Small molecule chemisorption on indium-tin oxide surfaces: enhancing probe molecule electron-transfer rates and the performance of organic light-emitting diodes

Indium-tin oxide (ITO) surfaces have been modified by chemisorption of carboxylic acid functionalized small molecules: ferrocene dicarboxylic acid (1), 3-thiophene acetic acid (2), and 6- {4-[{4-[[4-(5- carboxypentyloxy)phenyl]-( 4-methoxy-phenyl)-amino]-biphenyl-4-yl}-(4-methoxy-phenyl)-amino]-phenoxy}-hexanoic acid (p-OMe)(2)-TPD-(C-5-COOH)(2)) (3). Voltammetrically determined surface coverages of 1-3 increased in two stages, the first stage completing in minutes, the latter stage taking several hours. Electron-transfer rate coefficients, k(S), for the probe molecule ferrocene in acetonitrile likewise increased in two stages with increasing surface coverages of 1, 2, and 3. Fourier transform infrared spectroscopy of In2O3 powders, exposed for long periods to ethanol solutions of each modifier, confirmed the formation of indium oxalate-like surface species.
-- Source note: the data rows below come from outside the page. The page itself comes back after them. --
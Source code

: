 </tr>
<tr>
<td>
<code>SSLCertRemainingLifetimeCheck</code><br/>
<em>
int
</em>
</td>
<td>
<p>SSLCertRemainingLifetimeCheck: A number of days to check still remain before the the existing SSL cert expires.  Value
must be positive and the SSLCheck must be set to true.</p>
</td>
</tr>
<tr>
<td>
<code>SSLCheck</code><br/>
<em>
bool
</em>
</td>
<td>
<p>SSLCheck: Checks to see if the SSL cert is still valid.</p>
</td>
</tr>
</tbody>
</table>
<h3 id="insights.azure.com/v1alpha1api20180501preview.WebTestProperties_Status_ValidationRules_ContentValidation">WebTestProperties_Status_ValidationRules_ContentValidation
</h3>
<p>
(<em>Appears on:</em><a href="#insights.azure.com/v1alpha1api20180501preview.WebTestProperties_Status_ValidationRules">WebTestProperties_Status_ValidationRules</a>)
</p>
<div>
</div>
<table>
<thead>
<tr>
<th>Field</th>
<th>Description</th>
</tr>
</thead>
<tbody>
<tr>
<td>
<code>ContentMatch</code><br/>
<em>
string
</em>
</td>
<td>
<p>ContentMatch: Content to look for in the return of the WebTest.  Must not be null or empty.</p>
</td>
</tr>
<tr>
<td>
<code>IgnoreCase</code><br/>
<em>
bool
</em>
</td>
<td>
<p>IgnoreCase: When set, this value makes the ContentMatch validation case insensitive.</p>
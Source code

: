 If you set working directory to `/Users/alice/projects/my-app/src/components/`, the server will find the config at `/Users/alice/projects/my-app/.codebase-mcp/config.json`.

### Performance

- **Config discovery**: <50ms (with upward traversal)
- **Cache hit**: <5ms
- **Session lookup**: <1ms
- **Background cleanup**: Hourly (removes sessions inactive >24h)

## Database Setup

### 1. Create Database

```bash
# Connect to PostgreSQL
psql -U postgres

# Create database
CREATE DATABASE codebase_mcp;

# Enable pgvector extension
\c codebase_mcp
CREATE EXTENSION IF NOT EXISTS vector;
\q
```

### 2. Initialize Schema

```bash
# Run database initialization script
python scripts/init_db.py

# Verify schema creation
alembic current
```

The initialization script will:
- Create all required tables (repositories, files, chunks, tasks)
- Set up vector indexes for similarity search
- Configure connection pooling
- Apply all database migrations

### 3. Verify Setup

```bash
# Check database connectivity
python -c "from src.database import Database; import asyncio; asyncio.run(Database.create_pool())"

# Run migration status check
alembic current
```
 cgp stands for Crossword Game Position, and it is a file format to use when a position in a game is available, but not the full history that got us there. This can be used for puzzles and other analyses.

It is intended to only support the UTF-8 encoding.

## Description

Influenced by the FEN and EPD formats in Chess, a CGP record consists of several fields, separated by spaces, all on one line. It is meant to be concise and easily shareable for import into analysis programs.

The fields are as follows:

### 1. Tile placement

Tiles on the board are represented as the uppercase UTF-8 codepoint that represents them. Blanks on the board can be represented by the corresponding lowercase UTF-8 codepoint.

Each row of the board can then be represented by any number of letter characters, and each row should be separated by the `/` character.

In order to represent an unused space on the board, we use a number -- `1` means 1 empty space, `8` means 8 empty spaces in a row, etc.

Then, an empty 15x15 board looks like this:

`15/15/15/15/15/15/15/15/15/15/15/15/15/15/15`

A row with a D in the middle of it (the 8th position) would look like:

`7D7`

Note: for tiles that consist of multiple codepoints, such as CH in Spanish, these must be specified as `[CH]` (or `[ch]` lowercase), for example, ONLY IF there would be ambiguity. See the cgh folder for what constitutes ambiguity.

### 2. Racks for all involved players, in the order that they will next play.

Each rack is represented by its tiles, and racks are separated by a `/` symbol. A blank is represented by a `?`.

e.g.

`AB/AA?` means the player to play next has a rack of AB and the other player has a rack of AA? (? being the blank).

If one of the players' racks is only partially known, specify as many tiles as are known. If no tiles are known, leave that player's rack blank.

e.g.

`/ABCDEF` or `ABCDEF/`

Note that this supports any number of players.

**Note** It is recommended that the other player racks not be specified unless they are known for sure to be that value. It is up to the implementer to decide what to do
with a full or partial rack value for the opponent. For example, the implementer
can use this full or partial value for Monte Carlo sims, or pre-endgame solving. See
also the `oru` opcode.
X-ray photoelectron spectroscopy of carboxy-terminated alkanethiol-modified gold surfaces, exposed to these same In2O3(powder)/small molecule modifier solutions, showed the capture of trace levels of indium as a result of the chemisorption of these small molecules, suggesting that slow etching of the ITO surface also occurs during the chemisorption event. Conventional aluminum quinolate/bis-triarylamine organic lightemitting diodes (OLEDs) created on ITO surfaces modified with 1, 2, and 3, with and without an overlayer of PEDOT:PSS (a poly(thiophene)/poly(stryenesulfonate) ITO modifier), showed leakage currents lowered by several orders of magnitude and an increase in OLED device efficiency.